Taking the “Yuck” out of Diabetic Eating


The biggest problem with any eating plan is that somebody REALLY doesn’t like some part of it. The truth be told, you don’t have to be on an eating plan….sometimes you just like something for no real reason at all. The trick is to avoid what you think is yucky and move on to make ALL the other things you can enjoy even more enjoyable.

A few years or so ago here on Diabetes Support, I posted a recipe of mine for Creamy Broccoli Soup. While many people thought it would be “yum” there was one comment of “Yuck”. Hey, I get it. Some people just don’t like broccoli. Didn’t we have a president that felt that way? Now I could have suggested using cauliflower or zucchini or asparagus or mushroom in place of the broccoli, but there are as many or maybe more people that just don’t like any of those choices either. My late sister was one of those people. She did later in life like mushrooms well enough. In fact, Chicken Masala was one of her favorite dishes. She must have forgotten those little cans of rubbery mushrooms we grew up using. But Broccoli and cauliflower, no way. For her they rated a “yuck” until the day she died.

There was also my aunt Kate. She and I sat in a café in Paris as she proclaimed (all too loudly) that the reason the French cook with all that terrible wine, is because the meat was (yuck) rancid. Later that day she posed in front of the Mona Lisa, arms crossed and using her version of an enigmatic smile. Just so you are all clear, THE MEAT IN FRANCE IS NOT RANCID! Poor dear Kate. She must be rolling in her grave at the very mention of MY Gallic Pot Roast. The recipe clearly states: “don’t let water touch the meat.” It is an instruction I got from Julia Child, and I ain’t gonna argue with her. In place of water, I use red wine and brandy. I am certain that Kate would never understand why I would do such a thing.

I use a lot of wine in my cooking. To be clear, I often use wine in cooking. Not a lot, just enough to add a depth of flavor to a dish (see yesterday morning’s recipe for steak with caper sauce).

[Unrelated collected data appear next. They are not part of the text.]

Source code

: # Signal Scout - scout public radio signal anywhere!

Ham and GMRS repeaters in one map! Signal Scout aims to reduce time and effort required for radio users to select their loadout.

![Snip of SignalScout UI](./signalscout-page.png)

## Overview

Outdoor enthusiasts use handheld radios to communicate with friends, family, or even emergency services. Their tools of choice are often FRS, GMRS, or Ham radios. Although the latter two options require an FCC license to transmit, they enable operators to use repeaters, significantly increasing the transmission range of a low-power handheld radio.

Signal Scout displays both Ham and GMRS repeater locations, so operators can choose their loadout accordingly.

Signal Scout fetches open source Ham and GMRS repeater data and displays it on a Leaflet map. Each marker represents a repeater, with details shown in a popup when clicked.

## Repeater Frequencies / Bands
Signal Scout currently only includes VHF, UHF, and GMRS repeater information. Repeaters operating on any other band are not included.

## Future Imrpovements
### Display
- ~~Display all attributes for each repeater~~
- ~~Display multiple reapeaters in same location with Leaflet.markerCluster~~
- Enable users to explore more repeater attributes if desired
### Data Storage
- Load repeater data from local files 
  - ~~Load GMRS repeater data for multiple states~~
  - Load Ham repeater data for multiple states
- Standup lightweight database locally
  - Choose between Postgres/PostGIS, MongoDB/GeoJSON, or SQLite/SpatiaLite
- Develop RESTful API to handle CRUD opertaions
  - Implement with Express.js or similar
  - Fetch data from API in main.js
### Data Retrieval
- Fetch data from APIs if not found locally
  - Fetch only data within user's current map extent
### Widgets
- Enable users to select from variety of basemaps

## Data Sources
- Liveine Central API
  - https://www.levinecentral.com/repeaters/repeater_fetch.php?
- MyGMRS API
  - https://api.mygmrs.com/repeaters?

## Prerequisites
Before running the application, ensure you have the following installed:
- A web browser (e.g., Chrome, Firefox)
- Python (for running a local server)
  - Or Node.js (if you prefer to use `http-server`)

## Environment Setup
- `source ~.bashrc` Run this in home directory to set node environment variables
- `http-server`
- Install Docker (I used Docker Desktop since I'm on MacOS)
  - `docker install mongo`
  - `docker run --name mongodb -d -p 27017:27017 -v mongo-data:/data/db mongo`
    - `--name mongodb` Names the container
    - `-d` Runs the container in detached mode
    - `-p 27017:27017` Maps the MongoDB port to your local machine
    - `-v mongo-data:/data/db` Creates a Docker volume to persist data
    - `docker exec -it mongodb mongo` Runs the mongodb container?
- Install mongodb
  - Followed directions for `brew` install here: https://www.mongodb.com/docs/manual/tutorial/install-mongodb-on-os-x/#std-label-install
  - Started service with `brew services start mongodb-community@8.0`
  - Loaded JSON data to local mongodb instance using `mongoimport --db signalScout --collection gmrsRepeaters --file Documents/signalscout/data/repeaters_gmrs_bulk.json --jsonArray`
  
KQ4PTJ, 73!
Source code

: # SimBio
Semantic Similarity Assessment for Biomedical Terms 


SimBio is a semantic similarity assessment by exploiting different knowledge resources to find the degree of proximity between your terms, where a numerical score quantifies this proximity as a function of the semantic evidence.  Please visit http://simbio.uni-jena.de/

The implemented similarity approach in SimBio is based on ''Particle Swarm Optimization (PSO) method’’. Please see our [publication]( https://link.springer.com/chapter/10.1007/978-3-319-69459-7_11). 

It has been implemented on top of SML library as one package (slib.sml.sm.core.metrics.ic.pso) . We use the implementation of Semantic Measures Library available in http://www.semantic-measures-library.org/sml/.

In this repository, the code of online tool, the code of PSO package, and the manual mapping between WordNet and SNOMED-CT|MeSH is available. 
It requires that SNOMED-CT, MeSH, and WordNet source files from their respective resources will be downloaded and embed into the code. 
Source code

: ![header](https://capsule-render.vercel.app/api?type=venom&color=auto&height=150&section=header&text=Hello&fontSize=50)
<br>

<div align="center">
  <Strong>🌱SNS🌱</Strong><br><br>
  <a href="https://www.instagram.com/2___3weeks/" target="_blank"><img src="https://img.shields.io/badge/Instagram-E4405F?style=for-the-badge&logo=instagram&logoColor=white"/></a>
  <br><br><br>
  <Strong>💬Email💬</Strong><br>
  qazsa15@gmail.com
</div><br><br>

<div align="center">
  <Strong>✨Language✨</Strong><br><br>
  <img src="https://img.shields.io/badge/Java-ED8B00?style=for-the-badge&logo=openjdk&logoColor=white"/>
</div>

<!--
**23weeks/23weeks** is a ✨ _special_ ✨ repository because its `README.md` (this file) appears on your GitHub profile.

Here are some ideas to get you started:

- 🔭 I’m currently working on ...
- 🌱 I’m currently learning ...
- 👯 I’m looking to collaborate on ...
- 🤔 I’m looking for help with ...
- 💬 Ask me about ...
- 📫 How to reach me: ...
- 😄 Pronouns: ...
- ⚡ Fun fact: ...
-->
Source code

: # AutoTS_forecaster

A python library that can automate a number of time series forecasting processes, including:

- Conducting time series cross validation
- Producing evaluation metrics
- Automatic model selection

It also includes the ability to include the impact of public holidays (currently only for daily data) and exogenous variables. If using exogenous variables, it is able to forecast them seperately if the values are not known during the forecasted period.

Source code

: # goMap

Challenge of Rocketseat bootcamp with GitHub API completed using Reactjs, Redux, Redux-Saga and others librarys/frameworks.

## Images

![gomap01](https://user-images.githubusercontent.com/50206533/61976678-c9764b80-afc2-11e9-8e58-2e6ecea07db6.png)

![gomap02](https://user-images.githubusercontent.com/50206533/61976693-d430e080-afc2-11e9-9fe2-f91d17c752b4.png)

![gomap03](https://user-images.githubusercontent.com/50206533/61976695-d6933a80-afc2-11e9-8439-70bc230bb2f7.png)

What can be simpler than splashing some wine in the pan that has just cooked your steak or chicken? That last minute step adds so much flavor to a dish. It allows you to get up the “kitchen treasure” that was stuck to the bottom of the pan while adding a subtle flavor of a decent wine. The heat of the pan burns off most of the alcohol leaving nothing but pure flavor.

Simpler still, adding a splash (1-2 tablespoons) to a soup, raises the level of that basic staple to decadence.

In case you are wondering, Kate also thought that the reason restaurants served lemon with the fish (yuck?) was…you guessed it, the fish was old. According to Kate, the restaurant world seemed always to be playing tricks on the unsuspecting eater. The concept that lemon added flavor to fish (and chicken) was not part of her thought process. For Kate it was FOOD FRAUD.

Ok, fair is fair. I have to admit that for many years after I left my grandmother’s home, I all but refused to eat chicken. Who could blame me? Bless her soul, she would get a chicken, plop it in water, boil the life out of it (for amazing soup) and serve the drastically over cooked chicken to the family. The look of the skin alone was enough to make you (me) go…yuck. Oh no, it got worse. What was not eaten the first night was then seasoned with paprika (her most adventurous spice) and baked in the oven. If there was still any leftover, she would chop it up and add egg and crumbs to eat and fry it up. That poor bird died a thousand deaths. And I rebelled against chicken.

Everybody doesn’t like something. I don’t think I have a recipe that someone will not say yuck to. I can ONLY hope that you will like the recipes more often than go eweee/yuck.

Enjoy, be happy, be Healthy, BE DECADENT!